Лоренс Даррел - Маунтолив
Он улыбнулся и сам, вспомнив пару едких инвектив Персуордена в адрес родной столицы, и повторил их про себя, как повторяют — мягко — комплимент. Персуорден ловко перебрасывает Лайзину ладошку с локтя на локоть, чтобы завершить широкий неопределенный жест, адресованный вверх фигурке Нельсона; Нельсон закопчен, как обуглен, и укутан, словно бы от холода, в бесчисленную стаю голубей. «Маунтолив! Оглядись! Се дом родной для чудиков и импотентов. Лондон!

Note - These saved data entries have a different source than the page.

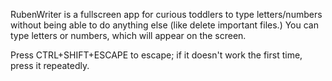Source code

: RubenWriter is a fullscreen app for curious toddlers to type letters/numbers without being able to
do anything else (like delete important files.) You can type letters or numbers, which will appear
on the screen.

Press CTRL+SHIFT+ESCAPE to escape; if it doesn't work the first time, press it repeatedly.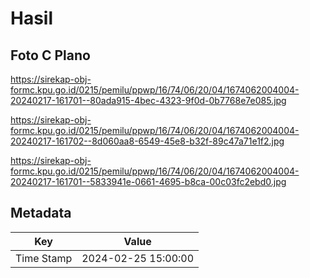 # Hasil

## Foto C Plano

https://sirekap-obj-formc.kpu.go.id/0215/pemilu/ppwp/16/74/06/20/04/1674062004004-20240217-161701--80ada915-4bec-4323-9f0d-0b7768e7e085.jpg

https://sirekap-obj-formc.kpu.go.id/0215/pemilu/ppwp/16/74/06/20/04/1674062004004-20240217-161702--8d060aa8-6549-45e8-b32f-89c47a71e1f2.jpg

https://sirekap-obj-formc.kpu.go.id/0215/pemilu/ppwp/16/74/06/20/04/1674062004004-20240217-161701--5833941e-0661-4695-b8ca-00c03fc2ebd0.jpg


## Metadata

| Key        | Value               |
| ---------- | ------------------- |
| Time Stamp | 2024-02-25 15:00:00 |



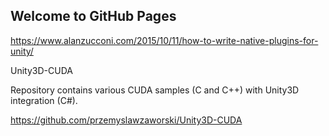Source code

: ## Welcome to GitHub Pages

https://www.alanzucconi.com/2015/10/11/how-to-write-native-plugins-for-unity/

Unity3D-CUDA

Repository contains various CUDA samples (C and C++) with Unity3D integration (C#).

https://github.com/przemyslawzaworski/Unity3D-CUDA

 
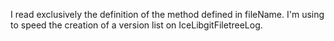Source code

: I read exclusively the definition of the method defined in fileName.
I'm using to speed the creation of a version list on IceLibgitFiletreeLog.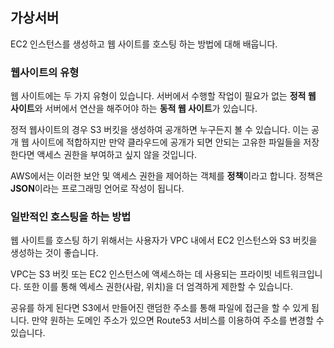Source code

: ## 가상서버

EC2 인스턴스를 생성하고 웹 사이트를 호스팅 하는 방법에 대해 배웁니다.

### 웹사이트의 유형

웹 사이트에는 두 가지 유형이 있습니다. 서버에서 수행할 작업이 필요가 없는 **정적 웹 사이트**와 서버에서 연산을 해주어야 하는 **동적 웹 사이트**가 있습니다.

정적 웹사이트의 경우 S3 버킷을 생성하여 공개하면 누구든지 볼 수 있습니다. 이는 공개 웹 사이트에 적합하지만 만약 클라우드에 공개가 되면 안되는 고유한 파일들을 저장한다면 액세스 권한을 부여하고 싶지 않을 것입니다.

AWS에서는 이러한 보안 및 액세스 권한을 제어하는 객체를 **정책**이라고 합니다. 정책은 **JSON**이라는 프로그래밍 언어로 작성이 됩니다.

### 일반적인 호스팅을 하는 방법

웹 사이트를 호스팅 하기 위해서는 사용자가 VPC 내에서 EC2 인스턴스와 S3 버킷을 생성하는 것이 좋습니다.

VPC는 S3 버킷 또는 EC2 인스턴스에 액세스하는 데 사용되는 프라이빗 네트워크입니다. 또한 이를 통해 엑세스 권한(사람, 위치)을 더 엄격하게 제한할 수 있습니다.

공유를 하게 된다면 S3에서 만들어진 랜덤한 주소를 통해 파일에 접근을 할 수 있게 됩니다. 만약 원하는 도메인 주소가 있으면 Route53 서비스를 이용하여 주소를 변경할 수 있습니다.
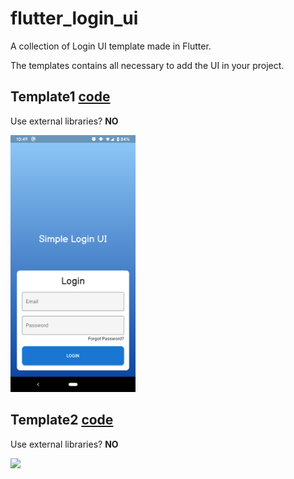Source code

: # flutter_login_ui
A collection of Login UI template made in Flutter.

The templates contains all necessary to add the UI in your project.

## Template1 [code](template1)
Use external libraries? **NO**

<img src="template1/img.png" width="200">

## Template2 [code](template2)
Use external libraries? **NO**

<img src="template2/img.png" width="200">
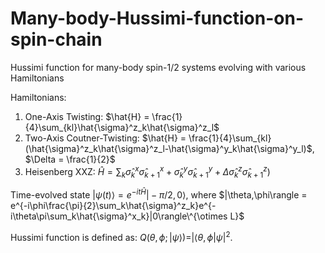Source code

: # Many-body-Hussimi-function-on-spin-chain
Hussimi function for many-body spin-1/2 systems evolving with various Hamiltonians

Hamiltonians:
1. One-Axis Twisting: $\hat{H} = \frac{1}{4}\sum_{kl}\hat{\sigma}^z_k\hat{\sigma}^z_l$
2. Two-Axis Coutner-Twisting: $\hat{H} = \frac{1}{4}\sum_{kl}(\hat{\sigma}^z_k\hat{\sigma}^z_l-\hat{\sigma}^y_k\hat{\sigma}^y_l)$, $\Delta = \frac{1}{2}$
3. Heisenberg XXZ: $\hat{H} = \sum_k \hat{\sigma}^x_k\hat{\sigma}^x_{k+1} +\hat{\sigma}^y_k\hat{\sigma}^y_{k+1} + \Delta\hat{\sigma}^z_k\hat{\sigma}^z_{k+1})$

Time-evolved state
$|\psi(t)\rangle = e^{-it\hat{H}}|-\pi/2,0\rangle$, where $|\theta,\phi\rangle = e^{-i\phi\frac{\pi}{2}\sum_k\hat{\sigma}^z_k}e^{-i\theta\pi\sum_k\hat{\sigma}^x_k}|0\rangle\^{\otimes L}$

Hussimi function is defined as:
$Q(\theta,\phi;|\psi\rangle) = |\langle\theta,\phi|\psi|^2$.

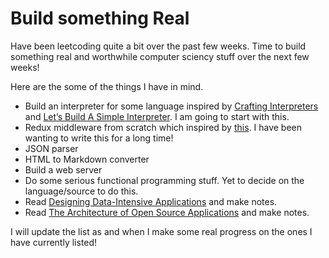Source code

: # Build something Real

Have been leetcoding quite a bit over the past few weeks. Time to build something real and worthwhile computer sciency stuff over the next few weeks!  

Here are the some of the things I have in mind. 

- Build an interpreter for some language inspired by [Crafting Interpreters](https://www.craftinginterpreters.com) and [Let’s Build A Simple Interpreter](https://ruslanspivak.com/lsbasi-part1/). I am going to start with this.
- Redux middleware from scratch which inspired by [this](https://redux.js.org/advanced/middleware). I have been wanting to write this for a long time! 
- JSON parser
- HTML to Markdown converter
- Build a web server
- Do some serious functional programming stuff. Yet to decide on the language/source to do this.
- Read [Designing Data-Intensive Applications](https://www.amazon.com/Designing-Data-Intensive-Applications-Reliable-Maintainable/dp/1449373321) and make notes.
- Read [The Architecture of Open Source Applications](http://aosabook.org/en/) and make notes.

I will update the list as and when I make some real progress on the ones I have currently listed! 
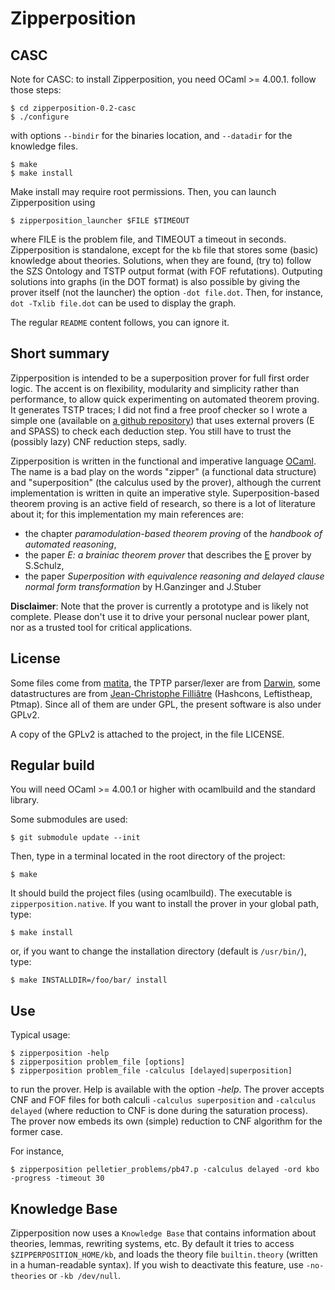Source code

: # Zipperposition

## CASC

Note for CASC: to install Zipperposition, you need OCaml >= 4.00.1.
follow those steps:

    $ cd zipperposition-0.2-casc
    $ ./configure

with options `--bindir` for the binaries location, and `--datadir` for the
knowledge files.

    $ make
    $ make install

Make install may require root permissions. Then, you can launch Zipperposition using

    $ zipperposition_launcher $FILE $TIMEOUT

where FILE is the problem file, and TIMEOUT a timeout in seconds. Zipperposition
is standalone, except for the `kb` file that stores some (basic) knowledge
about theories. Solutions, when they are found, (try to) follow
the SZS Ontology and TSTP output format (with FOF refutations). Outputing
solutions into graphs (in the DOT format) is also possible by giving the
prover itself (not the launcher) the option `-dot file.dot`. Then, for
instance, `dot -Txlib file.dot` can be used to display the graph.

The regular `README` content follows, you can ignore it.

## Short summary
Zipperposition is intended to be a superposition prover for full first order logic. The accent
is on flexibility, modularity and simplicity rather than performance, to allow
quick experimenting on automated theorem proving. It generates TSTP traces; I did
not find a free proof checker so I wrote a simple one (available on
[a github repository](https://github.com/c-cube/tstp-proof-checker "proof checker"))
that uses external provers (E and SPASS) to check each deduction step. You still
have to trust the (possibly lazy) CNF reduction steps, sadly.

Zipperposition is written in the functional and imperative language
[OCaml](http://caml.inria.fr). The name is a bad play on the words "zipper" (a
functional data structure) and "superposition" (the calculus used by the
prover), although the current implementation is written in quite an imperative style.
Superposition-based theorem proving is an active field of research, so
there is a lot of literature about it; for this implementation my main references
are:

* the chapter _paramodulation-based theorem proving_ of the _handbook of automated reasoning_,
* the paper _E: a brainiac theorem prover_ that describes the [E](http://eprover.org) prover by S.Schulz,
* the paper _Superposition with equivalence reasoning and delayed clause normal form transformation_ by H.Ganzinger and J.Stuber

**Disclaimer**: Note that the prover is currently a prototype and is
likely not complete. Please don't use it to drive your personal
nuclear power plant, nor as a trusted tool for critical applications.

## License
Some files come from [matita](http://matita.cs.unibo.it/), the TPTP
parser/lexer are from [Darwin](http://combination.cs.uiowa.edu/Darwin/), some
datastructures are from [Jean-Christophe Filliâtre](http://www.lri.fr/~filliatr/software.en.html/)
(Hashcons, Leftistheap, Ptmap). Since all of them are under GPL, the present software is also
under GPLv2.

A copy of the GPLv2 is attached to the project, in the file LICENSE.

## Regular build

You will need OCaml >= 4.00.1 or higher with ocamlbuild and the standard
library.

Some submodules are used:

    $ git submodule update --init

Then, type in a terminal located in the root directory of the project:

    $ make

It should build the project files (using ocamlbuild).
The executable is `zipperposition.native`. If you want to install the prover
in your global path, type:

    $ make install

or, if you want to change the installation directory (default is `/usr/bin/`), type:

    $ make INSTALLDIR=/foo/bar/ install

## Use

Typical usage:

    $ zipperposition -help
    $ zipperposition problem_file [options]
    $ zipperposition problem_file -calculus [delayed|superposition]

to run the prover. Help is available with the option *-help*. The prover
accepts CNF and FOF files for both calculi `-calculus superposition` and
`-calculus delayed` (where reduction to CNF is done during the saturation
process). The prover now embeds its own (simple) reduction to CNF algorithm
for the former case.

For instance,

    $ zipperposition pelletier_problems/pb47.p -calculus delayed -ord kbo -progress -timeout 30

## Knowledge Base

Zipperposition now uses a `Knowledge Base` that contains information about theories,
lemmas, rewriting systems, etc. By default it tries to access
`$ZIPPERPOSITION_HOME/kb`, and loads
the theory file `builtin.theory` (written in a human-readable syntax). If you
wish to deactivate this feature, use `-no-theories` or `-kb /dev/null`.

Хлеб твой чуден на вкус, точно барий, ты пахнешь подозрительностью и жеманством, и все твои судебные процессы не проиграны вовсе, их просто прекратили за давностью лет». Маунтолив смеется и протестует. «Пусть ты прав, но он наш — и он значительнее всех своих недостатков, вместе взятых». Но Персуорден отметает сантименты. Маунтолив улыбнулся еще раз, вспомнив, с какой кислой миной Персуорден рассуждал о местной скуке, об ужимках и варварских обычаях аборигенов. Маунтоливу же и сама скука эта была как бальзам на душу; он любил свою землю, как любят ее, должно быть, лисы. С уютной снисходительной улыбкой он слушал тогда шутливо-гневные нападки друга на родимый остров: «Ах, Англия! Англия, где члены КОБЖОЖ кушают мясо два раза в день, а нудист идет сквозь снег и жадно жрет тропические фрукты. Единственная в мире страна, где стыдятся бедности».

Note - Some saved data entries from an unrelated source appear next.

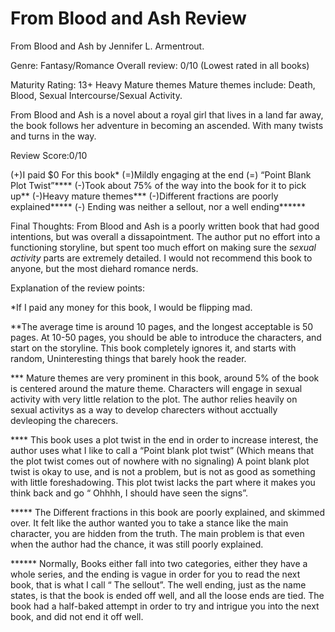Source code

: # From Blood and Ash Review


From Blood and Ash by 
Jennifer L. Armentrout.

Genre: Fantasy/Romance
Overall review: 0/10 
(Lowest rated in all books)


Maturity Rating: 13+ Heavy Mature themes 
Mature themes include: Death, Blood, Sexual Intercourse/Sexual Activity.


From Blood and Ash is a novel about a royal girl that lives in a land far away, the book follows her adventure in becoming an ascended. With many twists and turns in the way. 

Review Score:0/10

(+)I paid $0 For this book*
(=)Mildly engaging at the end
(=) “Point Blank Plot Twist”****
(-)Took about 75% of the way into the book for it to pick up**
(-)Heavy mature themes***
(-)Different fractions are poorly explained*****
(-) Ending was neither a sellout, nor a well ending******


Final Thoughts:
From Blood and Ash is a poorly written book that had good intentions, but was overall a dissapointment. The author put no effort into a functioning storyline, but spent too much effort on making sure the *sexual activity* parts are extremely detailed. I would not recommend this book to anyone, but the most diehard romance nerds. 



Explanation of the review points:



*If I paid any money for this book, I would be flipping mad.

**The average time is around 10 pages, and the longest acceptable is 50 pages. At 10-50 pages, you should be able to introduce the characters, and start on the storyline. This book completely ignores it, and starts with random, Uninteresting things that barely hook the reader. 

*** Mature themes are very prominent in this book, around 5% of the book is centered around the mature theme. Characters will engage in sexual activity with very little relation to the plot. The author relies heavily on sexual activitys as a way to develop charecters without acctually devleoping the charecers. 

**** This book uses a plot twist in the end in order to increase interest, the author uses what I like to call a “Point blank plot twist” (Which means that the plot twist comes out of nowhere with no signaling) A point blank plot twist is okay to use, and is not a problem, but is not as good as something with little foreshadowing. This plot twist lacks the part where it makes you think back and go “ Ohhhh, I should have seen the signs”. 

***** The Different fractions in this book are poorly explained, and skimmed over. It felt like the author wanted you to take a stance like the main character, you are hidden from the truth. The main problem is that even when the author had the chance, it was still poorly explained. 

****** Normally, Books either fall into two categories, either they have a whole series, and the ending is vague in order for you to read the next book, that is what I call “ The sellout”. The well ending, just as the name states, is that the book is ended off well, and all the loose ends are tied. The book had a half-baked attempt in order to try and intrigue you into the next book, and did not end it off well. 
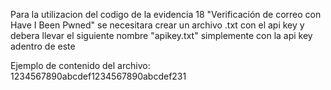 Para la utilizacion del codigo de la evidencia 18 "Verificación de correo con Have I Been Pwned"
se necesitara crear un archivo .txt con el api key y debera llevar el siguiente nombre "apikey.txt" 
simplemente con la api key adentro de este 

Ejemplo de contenido del archivo:
1234567890abcdef1234567890abcdef231
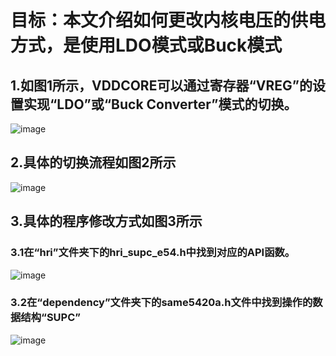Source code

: # 目标：本文介绍如何更改内核电压的供电方式，是使用LDO模式或Buck模式
## 1.如图1所示，VDDCORE可以通过寄存器“VREG”的设置实现“LDO”或“Buck Converter”模式的切换。
![image](https://github.com/yuchengstudio/SAME54/blob/master/19.SUPC%20%E2%80%93%20Supply%20Controller/reference/LDO_BUCK_001.PNG)

## 2.具体的切换流程如图2所示
![image](https://github.com/yuchengstudio/SAME54/blob/master/19.SUPC%20%E2%80%93%20Supply%20Controller/reference/LDO_BUCK_002.PNG)

## 3.具体的程序修改方式如图3所示
### 3.1在“hri”文件夹下的hri_supc_e54.h中找到对应的API函数。
![image](https://github.com/yuchengstudio/SAME54/blob/master/19.SUPC%20%E2%80%93%20Supply%20Controller/reference/LDO_BUCK_003.PNG)

### 3.2在“dependency”文件夹下的same5420a.h文件中找到操作的数据结构“SUPC”

![image](https://github.com/yuchengstudio/SAME54/blob/master/19.SUPC%20%E2%80%93%20Supply%20Controller/reference/LDO_BUCK_004.PNG)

Биг-Бен ударил на знакомой глуховато-вязкой поте. Замерцали тусклые цепочки фонарей, и призмы света, будто водолазные колокола, опустились сквозь дымку на дно. Несмотря на дождь, напротив дома номер десять толклась привычная кучка туристов и просто зевак. Он резко развернулся на ходу и, пройдя под сводчатой аркой Foreign Office, направил свой одинокий шаг в канцелярию, пустынную в сей поздний час; зарегистрировался, отдал распоряжение о переадресовке корреспонденции и о том, чтобы ему отпечатали новые представительские карточки — пороскошней, как подобает по статусу.

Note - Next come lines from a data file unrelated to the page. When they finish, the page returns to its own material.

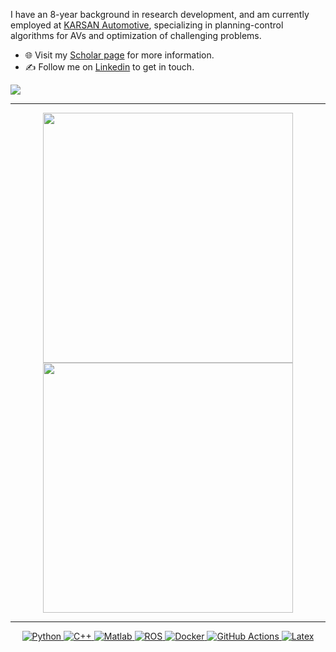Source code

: I have an 8-year background in research development, and am currently employed at [KARSAN Automotive](https://www.karsan.com/en/autonomous-e-atak-highlights), specializing in planning-control algorithms for AVs and optimization of challenging problems.

- 🌐 Visit my [Scholar page](https://scholar.google.com/citations?user=GkOZc58AAAAJ&hl=tr&oi=ao) for more information.
- ✍️ Follow me on [Linkedin](https://www.linkedin.com/in/yigit-kuyu/) to get in touch.

![](https://komarev.com/ghpvc/?username=Yigit-Kuyu)

---

<p align="center">
  <img src="https://github-readme-stats.vercel.app/api?username=Yigit-Kuyu&show_icons=true&theme=bear" width="400">
  <img src="https://github-readme-streak-stats.herokuapp.com?user=Yigit-Kuyu&theme=dark&hide_border=true" width="400">
</p>

---
<p align="center">
  <a href="https://www.python.org/" target="_blank">
    <img src="https://img.shields.io/badge/Python-%2314354C.svg?style=flat-square&logo=python&logoColor=white" alt="Python">
  </a>
  <a href="https://cplusplus.com/" target="_blank">
    <img src="https://img.shields.io/badge/-C++-blue?logo=cplusplus" alt="C++">
  </a>
  <a href="https://www.mathworks.com/" target="_blank">
    <img src="https://img.shields.io/badge/-Matlab-blue?logo=Matlab" alt="Matlab">
  </a>
  <a href="https://docs.ros.org/en/humble/index.html" target="_blank">
    <img src="https://img.shields.io/badge/ROS-%23E34F26.svg?style=flat-square&logo=ROS&logoColor=white" alt="ROS">
  </a>
  <a href="https://www.docker.com/" target="_blank">
    <img src="https://img.shields.io/badge/Docker-%232496ED.svg?style=flat-square&logo=docker&logoColor=white" alt="Docker">
  </a>
  <a href="https://github.com/features/actions" target="_blank">
    <img src="https://img.shields.io/badge/GitHub%20Actions-%232671E5.svg?style=flat-square&logo=github-actions&logoColor=white" alt="GitHub Actions">
  </a>
   <a href="https://www.overleaf.com" target="_blank">
    <img src="https://img.shields.io/badge/latex-%232671E5.svg?style=flat-square&logo=Latex&logoColor=white" alt="Latex">
  </a>
</p>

Затем, в настроении более раздумчивом, чуть замедлив, сообразно с настроением, шаг, он взошел по лестнице, вдыхая зябкие, паутиной пахнущие сквознячки, и достиг тяжелых амбразур большой приемной залы, где прохаживались взад-вперед швейцары в ливреях. Было уже поздно, большая часть обитателей конторы, именуемой Персуорденом обычно «Главной голубятней», успела сдать свои снабженные нумерованными бирками ключи и раствориться в тумане. Специфический запах, кое-где оазисы света в дверных проемах. Выстукивает о чашечку невидимая чайная ложечка. Кто-то споткнулся впотьмах о стопку алого цвета вал из, собранных вместе для выемки. Маунтолив вздохнул, ощутив привычную тихую радость. Он специально пришел попозже, нужно было кое с кем повидаться, прежде всего с Кенилвортом, и… да нет, ничего определенного; Кенилворта он недолюбливал — может, пригласить его выпить в клуб и тем вознаградить себя за необходимость?.. С недавних пор он числил Кенилворта среди своих недоброжелателей; когда и как так могло случиться, он не знал, никаких открытых разногласий — тем более конфликтов — не было. Тем не менее завязался какой-то узел и мешал, как сучок в древесине.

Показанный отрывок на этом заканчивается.